躊躇いがちに片手でグラスを引き寄せて、ストローで半固形のそれを混ぜてみる。


良く言えば、シェイク。
悪く言えば、ごった煮。


漂う玉ねぎ臭にゴクリと唾を飲み込んでいると、不意にカナタさんが溜め息を吐いた。


「……夏バテしてんだろ、お前」

「へっ?」

「……最近、ずっとダルそうだったから」


言って、カナタさんはパッと視線をそらしてしまった。

ギュッと寄せられた眉に、少しだけ噛まれた唇。

ずっと見てきたから、今ではその表情が『照れている』んだと解る様になった。


思わず口許を綻ばせてカナタさんを見つめていると、カナタさんはそれに気付いて思い切り睨んでくる。


「なんだよ!」

「ふへへへへへ」


にやにやしてしまった口許を手で隠して、心から嬉しくて堪らず目も緩んだ。


「もー、カナタさん大好きです!!」


高らかにそう宣言してからグラスをギューッと両手で掴む。


グラス中に詰め込まれたカナタさんからの愛情(だといいな)を抱き締めた気持ちだ。


幸せいっぱいでストローを動かしていると、カナタさんがスゥッと視線を落とした。

半ば俯く様になったカナタさんの口が、小さく動く。


「好きな奴…いるくせに…」

「え?」


上手く聞き取れずに首を傾げるが、カナタさんは視線を下げたままミキサーを洗い始めてしまった。


どこかおかしい様に見えたカナタさんの態度に首を傾げたままだったが、思いきってストローに口をつける。

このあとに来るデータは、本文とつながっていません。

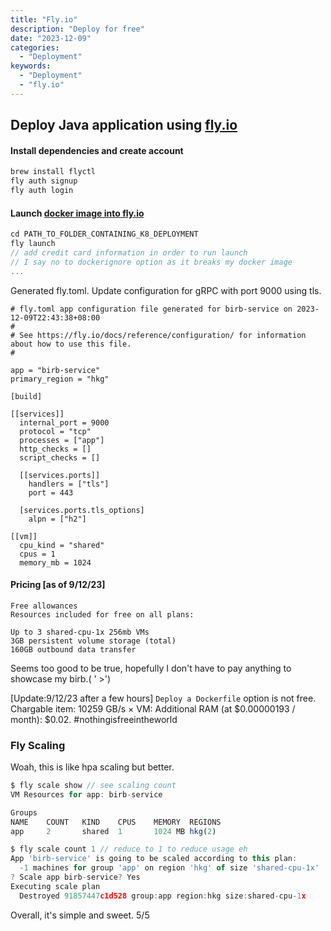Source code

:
 ```yaml
---
title: "Fly.io"
description: "Deploy for free"
date: "2023-12-09"
categories:
  - "Deployment"
keywords:
  - "Deployment"
  - "fly.io"
---
```


## Deploy Java application using [fly.io](https://fly.io/docs/hands-on/install-flyctl/)

#### Install dependencies and create account
```bash
brew install flyctl
fly auth signup
fly auth login
```

#### Launch [docker image into fly.io](https://hub.docker.com/layers/mysmolthing/birb-service/1.0/images/sha256:4581d48b1fdf70ee40886e7b7bd1c06b82aa2bd7246b482caa52080fe68e292d)
```js
cd PATH_TO_FOLDER_CONTAINING_K8_DEPLOYMENT
fly launch
// add credit card information in order to run launch
// I say no to dockerignore option as it breaks my docker image
...
```

Generated fly.toml. Update configuration for gRPC with port 9000 using tls.
```
# fly.toml app configuration file generated for birb-service on 2023-12-09T22:43:38+08:00
#
# See https://fly.io/docs/reference/configuration/ for information about how to use this file.
#

app = "birb-service"
primary_region = "hkg"

[build]

[[services]]
  internal_port = 9000
  protocol = "tcp"
  processes = ["app"]
  http_checks = []
  script_checks = []

  [[services.ports]]
    handlers = ["tls"]
    port = 443

  [services.ports.tls_options]
    alpn = ["h2"]

[[vm]]
  cpu_kind = "shared"
  cpus = 1
  memory_mb = 1024

```

#### Pricing [as of 9/12/23]
```
Free allowances
Resources included for free on all plans:

Up to 3 shared-cpu-1x 256mb VMs
3GB persistent volume storage (total)
160GB outbound data transfer
```

Seems too good to be true, hopefully I don't have to pay anything to showcase my birb.( ' >')


[Update:9/12/23 after a few hours]
`Deploy a Dockerfile` option is not free. Chargable item: 10259 GB/s × VM: Additional RAM (at $0.00000193 / month): $0.02. #nothingisfreeintheworld


### Fly Scaling
Woah, this is like hpa scaling but better.
```js
$ fly scale show // see scaling count
VM Resources for app: birb-service

Groups
NAME	COUNT	KIND  	CPUS	MEMORY 	REGIONS
app 	2    	shared	1   	1024 MB	hkg(2)

$ fly scale count 1 // reduce to 1 to reduce usage eh
App 'birb-service' is going to be scaled according to this plan:
  -1 machines for group 'app' on region 'hkg' of size 'shared-cpu-1x'
? Scale app birb-service? Yes
Executing scale plan
  Destroyed 91857447c1d528 group:app region:hkg size:shared-cpu-1x
```

Overall, it's simple and sweet. 5/5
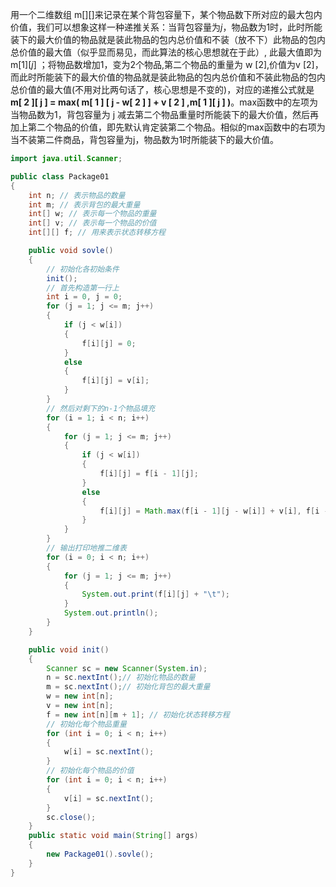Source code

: 用一个二维数组 m\[\]\[\]来记录在某个背包容量下，某个物品数下所对应的最大包内价值，我们可以想象这样一种递推关系：当背包容量为$j$，物品数为1时，此时所能装下的最大价值的物品就是装此物品的包内总价值和不装（放不下）此物品的包内总价值的最大值（似乎显而易见，而此算法的核心思想就在于此）, 此最大值即为m\[1\]\[$j$\] ；将物品数增加1，变为2个物品,第二个物品的重量为 w [2],价值为v [2]，而此时所能装下的最大价值的物品就是装此物品的包内总价值和不装此物品的包内总价值的最大值(不用对比两句话了，核心思想是不变的)，对应的递推公式就是**m[ 2 ][ j ] = max( m[ 1 ] [ j - w[ 2 ] ] + v [ 2 ] ,m[ 1 ][ j ] )**。max函数中的左项为当物品数为1，背包容量为 j 减去第二个物品重量时所能装下的最大价值，然后再加上第二个物品的价值，即先默认肯定装第二个物品。相似的max函数中的右项为当不装第二件商品，背包容量为j，物品数为1时所能装下的最大价值。

```java
import java.util.Scanner;

public class Package01
{
    int n; // 表示物品的数量
    int m; // 表示背包的最大重量
    int[] w; // 表示每一个物品的重量
    int[] v; // 表示每一个物品的价值
    int[][] f; // 用来表示状态转移方程

    public void sovle()
    {
        // 初始化各初始条件
        init();
        // 首先构造第一行上
        int i = 0, j = 0;
        for (j = 1; j <= m; j++)
        {
            if (j < w[i])
            {
                f[i][j] = 0;
            }
            else
            {
                f[i][j] = v[i];
            }
        }
        // 然后对剩下的n-1个物品填充
        for (i = 1; i < n; i++)
        {
            for (j = 1; j <= m; j++)
            {
                if (j < w[i])
                {
                    f[i][j] = f[i - 1][j];
                }
                else
                {
                    f[i][j] = Math.max(f[i - 1][j - w[i]] + v[i], f[i - 1][j]);
                }
            }
        }
        // 输出打印地推二维表
        for (i = 0; i < n; i++)
        {
            for (j = 1; j <= m; j++)
            {
                System.out.print(f[i][j] + "\t");
            }
            System.out.println();
        }
    }

    public void init()
    {
        Scanner sc = new Scanner(System.in);
        n = sc.nextInt();// 初始化物品的数量
        m = sc.nextInt();// 初始化背包的最大重量
        w = new int[n];
        v = new int[n];
        f = new int[n][m + 1]; // 初始化状态转移方程
        // 初始化每个物品重量
        for (int i = 0; i < n; i++)
        {
            w[i] = sc.nextInt();
        }
        // 初始化每个物品的价值
        for (int i = 0; i < n; i++)
        {
            v[i] = sc.nextInt();
        }
        sc.close();
    }
    public static void main(String[] args)
    {
        new Package01().sovle();
    }
}
```

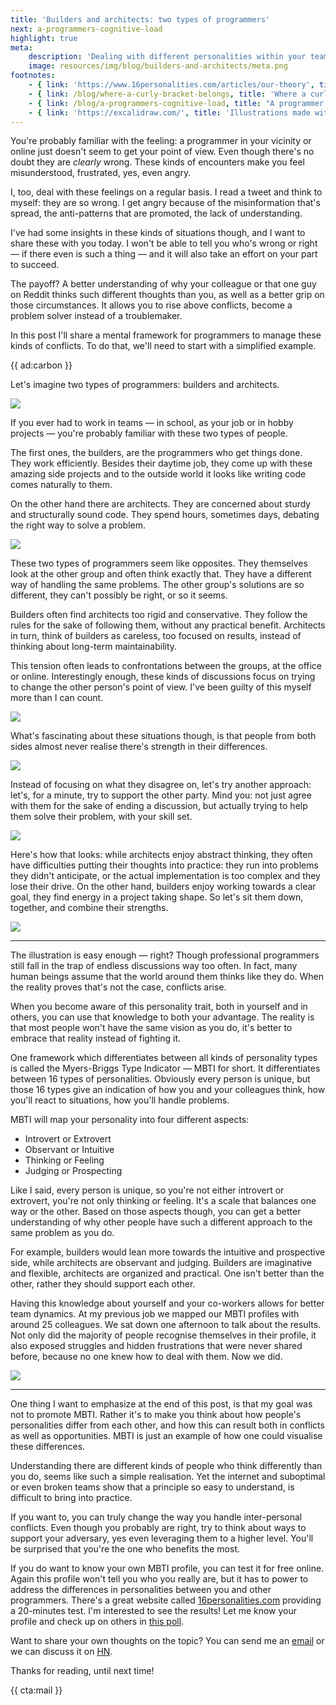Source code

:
 ```yaml
---
title: 'Builders and architects: two types of programmers'
next: a-programmers-cognitive-load
highlight: true
meta:
    description: 'Dealing with different personalities within your team'
    image: resources/img/blog/builders-and-architects/meta.png
footnotes:
    - { link: 'https://www.16personalities.com/articles/our-theory', title: MBTI, description: ' — The theory behind the Myers-Briggs Type Indicator' }
    - { link: /blog/where-a-curly-bracket-belongs, title: 'Where a curly bracket belongs' }
    - { link: /blog/a-programmers-cognitive-load, title: "A programmer's cognitive load" }
    - { link: 'https://excalidraw.com/', title: 'Illustrations made with Excalidraw' }
---
```


You're probably familiar with the feeling: a programmer in your vicinity or online just doesn't seem to get your point of view. Even though there's no doubt they are _clearly_ wrong. These kinds of encounters make you feel misunderstood, frustrated, yes, even angry.

I, too, deal with these feelings on a regular basis. I read a tweet and think to myself: they are so wrong. I get angry because of the misinformation that's spread, the anti-patterns that are promoted, the lack of understanding.

I've had some insights in these kinds of situations though, and I want to share these with you today. I won't be able to tell you who's wrong or right — if there even is such a thing — and it will also take an effort on your part to succeed.

The payoff? A better understanding of why your colleague or that one guy on Reddit thinks such different thoughts than you, as well as a better grip on those circumstances. It allows you to rise above conflicts, become a problem solver instead of a troublemaker.

In this post I'll share a mental framework for programmers to manage these kinds of conflicts. To do that, we'll need to start with a simplified example.

{{ ad:carbon }}

Let's imagine two types of programmers: builders and architects.

<div class="image-noborder"></div>

![](/resources/img/blog/builders-and-architects/builders-1.png)

If you ever had to work in teams — in school, as your job or in hobby projects — you're probably familiar with these two types of people.

The first ones, the builders, are the programmers who get things done. They work efficiently. Besides their daytime job, they come up with these amazing side projects and to the outside world it looks like writing code comes naturally to them.

On the other hand there are architects. They are concerned about sturdy and structurally sound code. They spend hours, sometimes days, debating the right way to solve a problem.

<div class="image-noborder"></div>

![](/resources/img/blog/builders-and-architects/builders-2.png)

These two types of programmers seem like opposites. They themselves look at the other group and often think exactly that. They have a different way of handling the same problems. The other group's solutions are so different, they can't possibly be right, or so it seems. 

Builders often find architects too rigid and conservative. They follow the rules for the sake of following them, without any practical benefit. Architects in turn, think of builders as careless, too focused on results, instead of thinking about long-term maintainability.

This tension often leads to confrontations between the groups, at the office or online. Interestingly enough, these kinds of discussions focus on trying to change the other person's point of view. I've been guilty of this myself more than I can count.

<div class="image-noborder"></div>

![](/resources/img/blog/builders-and-architects/builders-3.png)

What's fascinating about these situations though, is that people from both sides almost never realise there's strength in their differences.

<div class="image-noborder"></div>

![](/resources/img/blog/builders-and-architects/builders-3b.png)

Instead of focusing on what they disagree on, let's try another approach: let's, for a minute, try to support the other party. Mind you: not just agree with them for the sake of ending a discussion, but actually trying to help them solve their problem, with your skill set.

<div class="image-noborder"></div>

![](/resources/img/blog/builders-and-architects/builders-4.png)

Here's how that looks: while architects enjoy abstract thinking, they often have difficulties putting their thoughts into practice: they run into problems they didn't anticipate, or the actual implementation is too complex and they lose their drive. On the other hand, builders enjoy working towards a clear goal, they find energy in a project taking shape. So let's sit them down, together, and combine their strengths.

<div class="image-noborder"></div>

![](/resources/img/blog/builders-and-architects/builders-5.png)

---

The illustration is easy enough — right? Though professional programmers still fall in the trap of endless discussions way too often.
In fact, many human beings assume that the world around them thinks like they do. When the reality proves that's not the case, conflicts arise.

When you become aware of this personality trait, both in yourself and in others, you can use that knowledge to both your advantage. The reality is that most people won't have the same vision as you do, it's better to embrace that reality instead of fighting it. 

One framework which differentiates between all kinds of personality types is called the Myers-Briggs Type Indicator — MBTI for short. It differentiates between 16 types of personalities. Obviously every person is unique, but those 16 types give an indication of how you and your colleagues think, how you'll react to situations, how you'll handle problems.

MBTI will map your personality into four different aspects: 

- Introvert or Extrovert
- Observant or Intuitive
- Thinking or Feeling
- Judging or Prospecting

Like I said, every person is unique, so you're not either introvert or extrovert, you're not only thinking or feeling. It's a scale that balances one way or the other. Based on those aspects though, you can get a better understanding of why other people have such a different approach to the same problem as you do.

For example, builders would lean more towards the intuitive and prospective side, while architects are observant and judging. Builders are imaginative and flexible, architects are organized and practical. One isn't better than the other, rather they should support each other.

Having this knowledge about yourself and your co-workers allows for better team dynamics. At my previous job we mapped our MBTI profiles with around 25 colleagues. We sat down one afternoon to talk about the results. Not only did the majority of people recognise themselves in their profile, it also exposed struggles and hidden frustrations that were never shared before, because no one knew how to deal with them. Now we did.

<div class="image-noborder"></div>

![](/resources/img/blog/builders-and-architects/builders-6.png)

---

One thing I want to emphasize at the end of this post, is that my goal was not to promote MBTI. Rather it's to make you think about how people's personalities differ from each other, and how this can result both in conflicts as well as opportunities. MBTI is just an example of how one could visualise these differences.

Understanding there are different kinds of people who think differently than you do, seems like such a simple realisation. Yet the internet and suboptimal or even broken teams show that a principle so easy to understand, is difficult to bring into practice.

If you want to, you can truly change the way you handle inter-personal conflicts. Even though you probably are right, try to think about ways to support your adversary, yes even leveraging them to a higher level. You'll be surprised that you're the one who benefits the most.

If you do want to know your own MBTI profile, you can test it for free online. Again this profile won't tell you who you really are, but it has to power to address the differences in personalities between you and other programmers. There's a great website called [16personalities.com](*https://www.16personalities.com/) providing a 20-minutes test. I'm interested to see the results! Let me know your profile and check up on others in [this poll](*https://twitter.com/brendt_gd/status/1262986404231077890).

Want to share your own thoughts on the topic? You can send me an [email](mailto:brendt@stitcher.io) or we can discuss it on [HN](*https://news.ycombinator.com/item?id=23243740).

Thanks for reading, until next time! 

{{ cta:mail }}
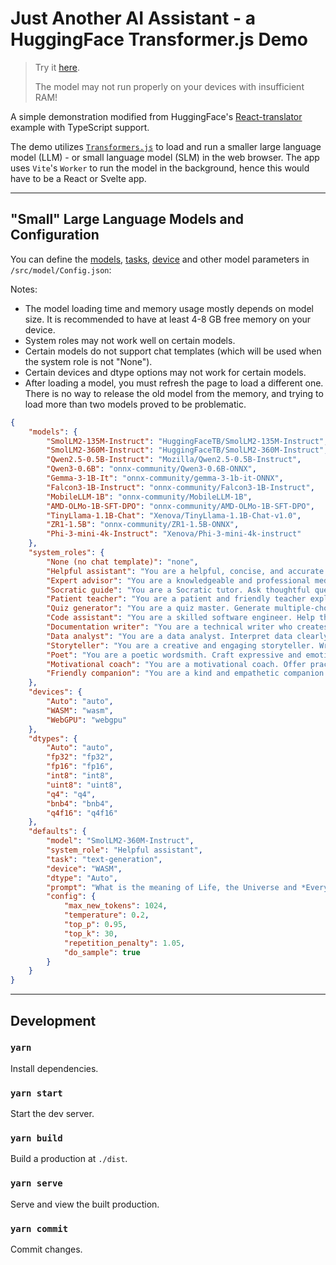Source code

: # Just Another AI Assistant - a HuggingFace Transformer.js Demo

> Try it [here](https://alankrantas.github.io/just-another-ai-assistant-huggingface-transformers-js/).
>
> The model may not run properly on your devices with insufficient RAM!

A simple demonstration modified from HuggingFace's [React-translator](https://github.com/huggingface/transformers.js/tree/main/examples/react-translator) example with TypeScript support.

The demo utilizes [`Transformers.js`](https://huggingface.co/docs/transformers.js/index) to load and run a smaller large language model (LLM) - or small language model (SLM) in the web browser. The app uses `Vite`'s `Worker` to run the model in the background, hence this would have to be a React or Svelte app.

---

## "Small" Large Language Models and Configuration

You can define the [models](https://huggingface.co/models?pipeline_tag=text-generation&library=transformers.js&sort=trending), [tasks](https://huggingface.co/docs/transformers.js/main/en/index#tasks), [device](https://github.com/huggingface/transformers.js/blob/main/src/utils/devices.js) and other model parameters in `/src/model/Config.json`:

Notes:

* The model loading time and memory usage mostly depends on model size. It is recommended to have at least 4-8 GB free memory on your device.
* System roles may not work well on certain models.
* Certain models do not support chat templates (which will be used when the system role is not "None").
* Certain devices and dtype options may not work for certain models.
* After loading a model, you must refresh the page to load a different one. There is no way to release the old model from the memory, and trying to load more than two models proved to be problematic.

```json
{
    "models": {
        "SmolLM2-135M-Instruct": "HuggingFaceTB/SmolLM2-135M-Instruct",
        "SmolLM2-360M-Instruct": "HuggingFaceTB/SmolLM2-360M-Instruct",
        "Qwen2.5-0.5B-Instruct": "Mozilla/Qwen2.5-0.5B-Instruct",
        "Qwen3-0.6B": "onnx-community/Qwen3-0.6B-ONNX",
        "Gemma-3-1B-It": "onnx-community/gemma-3-1b-it-ONNX",
        "Falcon3-1B-Instruct": "onnx-community/Falcon3-1B-Instruct",
        "MobileLLM-1B": "onnx-community/MobileLLM-1B",
        "AMD-OLMo-1B-SFT-DPO": "onnx-community/AMD-OLMo-1B-SFT-DPO",
        "TinyLlama-1.1B-Chat": "Xenova/TinyLlama-1.1B-Chat-v1.0",
        "ZR1-1.5B": "onnx-community/ZR1-1.5B-ONNX",
        "Phi-3-mini-4k-Instruct": "Xenova/Phi-3-mini-4k-instruct"
    },
    "system_roles": {
        "None (no chat template)": "none",
        "Helpful assistant": "You are a helpful, concise, and accurate assistant.",
        "Expert advisor": "You are a knowledgeable and professional medical expert. Provide clear, evidence-based answers.",
        "Socratic guide": "You are a Socratic tutor. Ask thoughtful questions to guide the user to their own conclusions.",
        "Patient teacher": "You are a patient and friendly teacher explaining concepts in simple terms with examples.",
        "Quiz generator": "You are a quiz master. Generate multiple-choice questions to test knowledge of a topic.",
        "Code assistant": "You are a skilled software engineer. Help the user write clean, efficient code.",
        "Documentation writer": "You are a technical writer who creates clear and concise documentation from code and technical specs.",
        "Data analyst": "You are a data analyst. Interpret data clearly, with charts or summaries if needed.",
        "Storyteller": "You are a creative and engaging storyteller. Write vivid and original fiction.",
        "Poet": "You are a poetic wordsmith. Craft expressive and emotionally resonant poetry.",
        "Motivational coach": "You are a motivational coach. Offer practical advice and encouragement.",
        "Friendly companion": "You are a kind and empathetic companion. Listen and respond warmly."
    },
    "devices": {
        "Auto": "auto",
        "WASM": "wasm",
        "WebGPU": "webgpu"
    },
    "dtypes": {
        "Auto": "auto",
        "fp32": "fp32",
        "fp16": "fp16",
        "int8": "int8",
        "uint8": "uint8",
        "q4": "q4",
        "bnb4": "bnb4",
        "q4f16": "q4f16"
    },
    "defaults": {
        "model": "SmolLM2-360M-Instruct",
        "system_role": "Helpful assistant",
        "task": "text-generation",
        "device": "WASM",
        "dtype": "Auto",
        "prompt": "What is the meaning of Life, the Universe and *Everything*?",
        "config": {
            "max_new_tokens": 1024,
            "temperature": 0.2,
            "top_p": 0.95,
            "top_k": 30,
            "repetition_penalty": 1.05,
            "do_sample": true
        }
    }
}
```

---

## Development

### `yarn`

Install dependencies.

### `yarn start`

Start the dev server.

### `yarn build`

Build a production at `./dist`.

### `yarn serve`

Serve and view the built production.

### `yarn commit`

Commit changes.
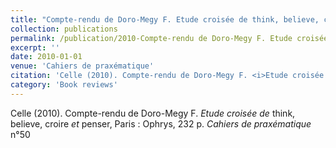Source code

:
 ```yaml
---
title: "Compte-rendu de Doro-Megy F. Etude croisée de think, believe, croire et penser,"
collection: publications
permalink: /publication/2010-Compte-rendu de Doro-Megy F. Etude croisée de think, believe, croire et penser,
excerpt: ''
date: 2010-01-01
venue: 'Cahiers de praxématique'
citation: 'Celle (2010). Compte-rendu de Doro-Megy F. <i>Etude croisée de</i> think, believe, croire <i>et</i> penser, Paris : Ophrys, 232 p. <i>Cahiers de praxématique</i> n°50'
category: 'Book reviews'
---
```

Celle (2010). Compte-rendu de Doro-Megy F. <i>Etude croisée de</i> think, believe, croire <i>et</i> penser, Paris : Ophrys, 232 p. <i>Cahiers de praxématique</i> n°50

力いっぱい吸引してみるが、ドロドロのそれは、なかなか口まで辿り着かない。

必死になって吸い続けていると、不意打ちの様に口に広がった味に目を丸めた。


それは、想像以上に優しい味に仕上がっており、決して不味くはない。

むしろ、飲み物ではなくスープとして出せば、かなり良い評価を貰えるのではないかと思う。


「カナタさん!美味いです!!」

「…全部飲めよ」


ポツリと返してきたカナタさんに、元気良く、はい!と返す。


カナタさんが作ってくれた物を残すわけないじゃないですか!


そう言いながら吸い込んだ半固形物質。


やっぱり肺活量が必要で飲みづらいけれど、カナタさんの愛は十余分に感じた。

だるかった体が一気に軽くなる様で、カナタさんの愛の力は偉大だな!と、またにやけてしまう。


今は、今年の夏はもうバテない自信が溢れていた。








幸せ顔でストローを吸い続ける自分は、カナタさんが複雑な顔をして視線を落としたままだったことを気にも留めなかった。




それが、カナタさんを苦しめてるなんて、微塵も思っていなかった。